* Your task
Please take the records that follow and repeat exactly the lines starting with the line with "parameter, $q(z)$, is" and going on through the line with "hyperbolic tangent function".

### Material shown

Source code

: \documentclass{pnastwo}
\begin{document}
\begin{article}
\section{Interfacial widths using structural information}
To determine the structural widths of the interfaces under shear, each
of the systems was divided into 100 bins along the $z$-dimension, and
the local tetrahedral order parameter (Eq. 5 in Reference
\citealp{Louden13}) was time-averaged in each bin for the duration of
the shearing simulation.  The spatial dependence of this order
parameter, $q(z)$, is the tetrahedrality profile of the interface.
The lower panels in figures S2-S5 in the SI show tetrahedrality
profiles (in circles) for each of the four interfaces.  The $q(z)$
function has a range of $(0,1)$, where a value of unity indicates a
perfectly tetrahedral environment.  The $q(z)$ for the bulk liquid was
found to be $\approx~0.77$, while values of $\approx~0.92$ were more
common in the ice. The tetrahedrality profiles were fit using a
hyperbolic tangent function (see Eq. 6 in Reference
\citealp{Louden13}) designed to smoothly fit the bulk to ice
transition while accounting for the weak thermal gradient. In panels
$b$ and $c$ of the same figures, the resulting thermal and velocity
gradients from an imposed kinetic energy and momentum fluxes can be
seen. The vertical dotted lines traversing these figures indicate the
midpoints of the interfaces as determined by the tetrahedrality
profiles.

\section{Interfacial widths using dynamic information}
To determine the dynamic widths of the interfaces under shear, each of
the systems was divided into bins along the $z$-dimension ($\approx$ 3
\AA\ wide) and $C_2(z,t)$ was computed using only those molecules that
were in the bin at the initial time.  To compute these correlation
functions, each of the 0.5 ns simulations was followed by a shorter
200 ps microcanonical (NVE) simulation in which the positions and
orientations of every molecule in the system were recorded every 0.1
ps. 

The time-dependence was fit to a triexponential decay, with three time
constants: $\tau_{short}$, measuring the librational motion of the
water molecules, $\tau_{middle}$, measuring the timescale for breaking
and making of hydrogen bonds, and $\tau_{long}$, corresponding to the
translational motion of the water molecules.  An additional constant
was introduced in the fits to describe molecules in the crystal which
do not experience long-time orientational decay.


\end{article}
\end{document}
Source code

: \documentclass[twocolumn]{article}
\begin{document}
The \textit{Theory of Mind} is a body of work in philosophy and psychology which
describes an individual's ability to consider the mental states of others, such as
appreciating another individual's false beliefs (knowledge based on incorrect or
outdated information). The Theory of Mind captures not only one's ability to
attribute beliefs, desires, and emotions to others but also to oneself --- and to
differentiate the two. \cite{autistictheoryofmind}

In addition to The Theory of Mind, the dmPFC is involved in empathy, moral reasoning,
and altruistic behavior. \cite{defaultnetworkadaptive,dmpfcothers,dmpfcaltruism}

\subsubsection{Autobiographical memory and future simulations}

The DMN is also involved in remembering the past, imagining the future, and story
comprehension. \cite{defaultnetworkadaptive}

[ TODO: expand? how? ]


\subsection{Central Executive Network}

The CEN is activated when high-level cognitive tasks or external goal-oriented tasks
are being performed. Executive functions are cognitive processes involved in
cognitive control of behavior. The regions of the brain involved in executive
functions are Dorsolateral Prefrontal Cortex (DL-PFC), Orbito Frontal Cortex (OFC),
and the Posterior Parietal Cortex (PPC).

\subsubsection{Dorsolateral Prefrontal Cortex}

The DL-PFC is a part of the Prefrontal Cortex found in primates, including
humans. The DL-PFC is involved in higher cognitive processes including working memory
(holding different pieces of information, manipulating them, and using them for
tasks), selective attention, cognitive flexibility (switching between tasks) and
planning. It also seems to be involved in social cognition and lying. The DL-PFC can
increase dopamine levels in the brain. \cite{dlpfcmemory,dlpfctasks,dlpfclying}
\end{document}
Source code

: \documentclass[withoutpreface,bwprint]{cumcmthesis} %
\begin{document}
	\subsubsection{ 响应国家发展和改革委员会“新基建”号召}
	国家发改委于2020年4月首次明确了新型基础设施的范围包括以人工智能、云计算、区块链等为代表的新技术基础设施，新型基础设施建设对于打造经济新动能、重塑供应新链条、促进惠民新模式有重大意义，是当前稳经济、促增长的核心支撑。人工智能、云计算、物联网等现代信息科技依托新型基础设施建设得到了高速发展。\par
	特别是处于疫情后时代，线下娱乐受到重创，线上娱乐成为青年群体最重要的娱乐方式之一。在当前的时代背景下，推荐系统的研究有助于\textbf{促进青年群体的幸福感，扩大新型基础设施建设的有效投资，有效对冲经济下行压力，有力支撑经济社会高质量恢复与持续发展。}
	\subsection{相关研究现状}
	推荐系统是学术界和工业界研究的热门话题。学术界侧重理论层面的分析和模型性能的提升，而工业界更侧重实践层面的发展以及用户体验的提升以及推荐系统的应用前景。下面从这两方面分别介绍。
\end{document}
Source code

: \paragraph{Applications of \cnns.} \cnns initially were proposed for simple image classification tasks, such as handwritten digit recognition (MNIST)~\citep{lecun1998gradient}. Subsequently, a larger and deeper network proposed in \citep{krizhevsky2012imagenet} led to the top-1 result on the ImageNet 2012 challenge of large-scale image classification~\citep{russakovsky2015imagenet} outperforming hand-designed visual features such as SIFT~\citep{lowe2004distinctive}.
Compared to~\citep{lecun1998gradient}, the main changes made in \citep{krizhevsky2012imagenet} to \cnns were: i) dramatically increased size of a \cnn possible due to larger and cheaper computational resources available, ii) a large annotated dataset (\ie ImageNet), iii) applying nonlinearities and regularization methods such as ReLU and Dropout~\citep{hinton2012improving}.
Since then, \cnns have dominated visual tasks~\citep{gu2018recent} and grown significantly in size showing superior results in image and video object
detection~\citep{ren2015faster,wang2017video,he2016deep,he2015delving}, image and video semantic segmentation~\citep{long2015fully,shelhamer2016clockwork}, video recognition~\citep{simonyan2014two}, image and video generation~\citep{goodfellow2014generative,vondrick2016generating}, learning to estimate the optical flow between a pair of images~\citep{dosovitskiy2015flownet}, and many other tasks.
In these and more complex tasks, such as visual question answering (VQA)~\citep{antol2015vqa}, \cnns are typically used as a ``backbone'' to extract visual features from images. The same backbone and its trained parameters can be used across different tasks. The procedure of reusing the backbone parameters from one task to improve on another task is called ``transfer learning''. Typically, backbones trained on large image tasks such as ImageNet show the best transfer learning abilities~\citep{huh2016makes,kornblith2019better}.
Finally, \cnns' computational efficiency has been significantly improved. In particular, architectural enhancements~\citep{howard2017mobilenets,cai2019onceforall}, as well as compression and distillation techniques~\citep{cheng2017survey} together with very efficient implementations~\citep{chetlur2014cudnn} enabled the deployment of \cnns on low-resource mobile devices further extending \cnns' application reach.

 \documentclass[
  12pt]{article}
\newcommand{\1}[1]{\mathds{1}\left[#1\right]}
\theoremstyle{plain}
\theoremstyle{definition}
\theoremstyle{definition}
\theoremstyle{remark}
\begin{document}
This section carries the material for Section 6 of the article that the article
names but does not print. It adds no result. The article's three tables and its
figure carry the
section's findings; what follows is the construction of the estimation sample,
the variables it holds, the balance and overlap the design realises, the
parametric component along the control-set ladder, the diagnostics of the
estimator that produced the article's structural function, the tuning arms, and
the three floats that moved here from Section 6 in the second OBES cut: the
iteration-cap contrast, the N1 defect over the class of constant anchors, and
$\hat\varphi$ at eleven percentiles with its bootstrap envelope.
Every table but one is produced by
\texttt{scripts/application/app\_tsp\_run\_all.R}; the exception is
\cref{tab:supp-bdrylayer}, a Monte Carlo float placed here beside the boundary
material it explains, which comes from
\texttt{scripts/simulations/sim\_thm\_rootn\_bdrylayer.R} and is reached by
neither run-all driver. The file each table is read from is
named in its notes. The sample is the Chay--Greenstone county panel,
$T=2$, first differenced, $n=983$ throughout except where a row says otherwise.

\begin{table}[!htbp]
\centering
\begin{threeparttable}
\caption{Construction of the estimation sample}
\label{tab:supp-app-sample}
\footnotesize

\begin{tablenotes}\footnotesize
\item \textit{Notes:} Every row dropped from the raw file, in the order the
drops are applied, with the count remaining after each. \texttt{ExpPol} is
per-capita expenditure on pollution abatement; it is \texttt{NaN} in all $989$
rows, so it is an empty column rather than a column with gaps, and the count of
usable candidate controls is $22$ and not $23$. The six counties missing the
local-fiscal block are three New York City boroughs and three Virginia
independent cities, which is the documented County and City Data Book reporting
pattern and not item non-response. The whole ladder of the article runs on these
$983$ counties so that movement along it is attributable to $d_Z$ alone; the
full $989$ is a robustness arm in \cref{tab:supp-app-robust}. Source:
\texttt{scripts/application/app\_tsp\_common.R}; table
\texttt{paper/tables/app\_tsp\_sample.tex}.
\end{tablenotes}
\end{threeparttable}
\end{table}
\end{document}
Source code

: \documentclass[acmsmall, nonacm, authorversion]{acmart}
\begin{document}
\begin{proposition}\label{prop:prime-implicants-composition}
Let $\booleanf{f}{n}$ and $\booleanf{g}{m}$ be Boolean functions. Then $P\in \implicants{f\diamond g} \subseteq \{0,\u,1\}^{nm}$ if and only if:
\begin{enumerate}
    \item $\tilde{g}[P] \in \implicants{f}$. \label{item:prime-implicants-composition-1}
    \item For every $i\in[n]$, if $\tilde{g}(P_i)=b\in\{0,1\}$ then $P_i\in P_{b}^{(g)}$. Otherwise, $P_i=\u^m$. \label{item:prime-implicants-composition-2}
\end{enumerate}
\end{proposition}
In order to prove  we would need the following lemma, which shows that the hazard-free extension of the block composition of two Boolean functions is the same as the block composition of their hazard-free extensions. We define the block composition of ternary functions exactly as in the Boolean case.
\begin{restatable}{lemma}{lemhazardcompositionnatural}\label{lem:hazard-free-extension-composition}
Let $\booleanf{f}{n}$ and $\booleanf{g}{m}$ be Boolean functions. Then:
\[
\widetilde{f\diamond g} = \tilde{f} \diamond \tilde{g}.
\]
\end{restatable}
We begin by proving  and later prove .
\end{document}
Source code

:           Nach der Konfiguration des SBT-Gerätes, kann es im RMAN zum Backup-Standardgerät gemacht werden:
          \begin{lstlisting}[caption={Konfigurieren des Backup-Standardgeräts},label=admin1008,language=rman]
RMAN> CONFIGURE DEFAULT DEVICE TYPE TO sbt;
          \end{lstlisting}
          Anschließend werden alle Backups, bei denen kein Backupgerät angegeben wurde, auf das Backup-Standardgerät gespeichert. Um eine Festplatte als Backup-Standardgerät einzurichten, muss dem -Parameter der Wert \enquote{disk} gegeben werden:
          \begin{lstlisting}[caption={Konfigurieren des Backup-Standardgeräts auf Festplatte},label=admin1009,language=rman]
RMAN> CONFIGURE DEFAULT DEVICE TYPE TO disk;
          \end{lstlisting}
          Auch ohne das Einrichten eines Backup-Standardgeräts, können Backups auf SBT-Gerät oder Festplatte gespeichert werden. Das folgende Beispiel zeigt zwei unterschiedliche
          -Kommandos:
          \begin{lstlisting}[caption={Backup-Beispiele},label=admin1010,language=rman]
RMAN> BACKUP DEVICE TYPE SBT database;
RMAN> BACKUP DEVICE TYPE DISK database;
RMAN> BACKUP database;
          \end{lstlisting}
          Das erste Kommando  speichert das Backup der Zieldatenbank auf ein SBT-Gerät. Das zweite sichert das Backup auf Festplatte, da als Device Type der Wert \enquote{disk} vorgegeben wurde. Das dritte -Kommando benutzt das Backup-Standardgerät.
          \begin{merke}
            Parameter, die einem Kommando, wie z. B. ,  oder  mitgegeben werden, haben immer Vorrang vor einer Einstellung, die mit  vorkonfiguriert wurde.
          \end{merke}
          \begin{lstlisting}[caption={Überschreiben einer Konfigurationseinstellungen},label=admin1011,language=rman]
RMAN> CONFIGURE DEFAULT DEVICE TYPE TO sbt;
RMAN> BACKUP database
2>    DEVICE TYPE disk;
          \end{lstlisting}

######

* Exercise output
parameter, $q(z)$, is the tetrahedrality profile of the interface.
The lower panels in figures S2-S5 in the SI show tetrahedrality
profiles (in circles) for each of the four interfaces.  The $q(z)$
function has a range of $(0,1)$, where a value of unity indicates a
perfectly tetrahedral environment.  The $q(z)$ for the bulk liquid was
found to be $\approx~0.77$, while values of $\approx~0.92$ were more
common in the ice. The tetrahedrality profiles were fit using a
hyperbolic tangent function (see Eq. 6 in Reference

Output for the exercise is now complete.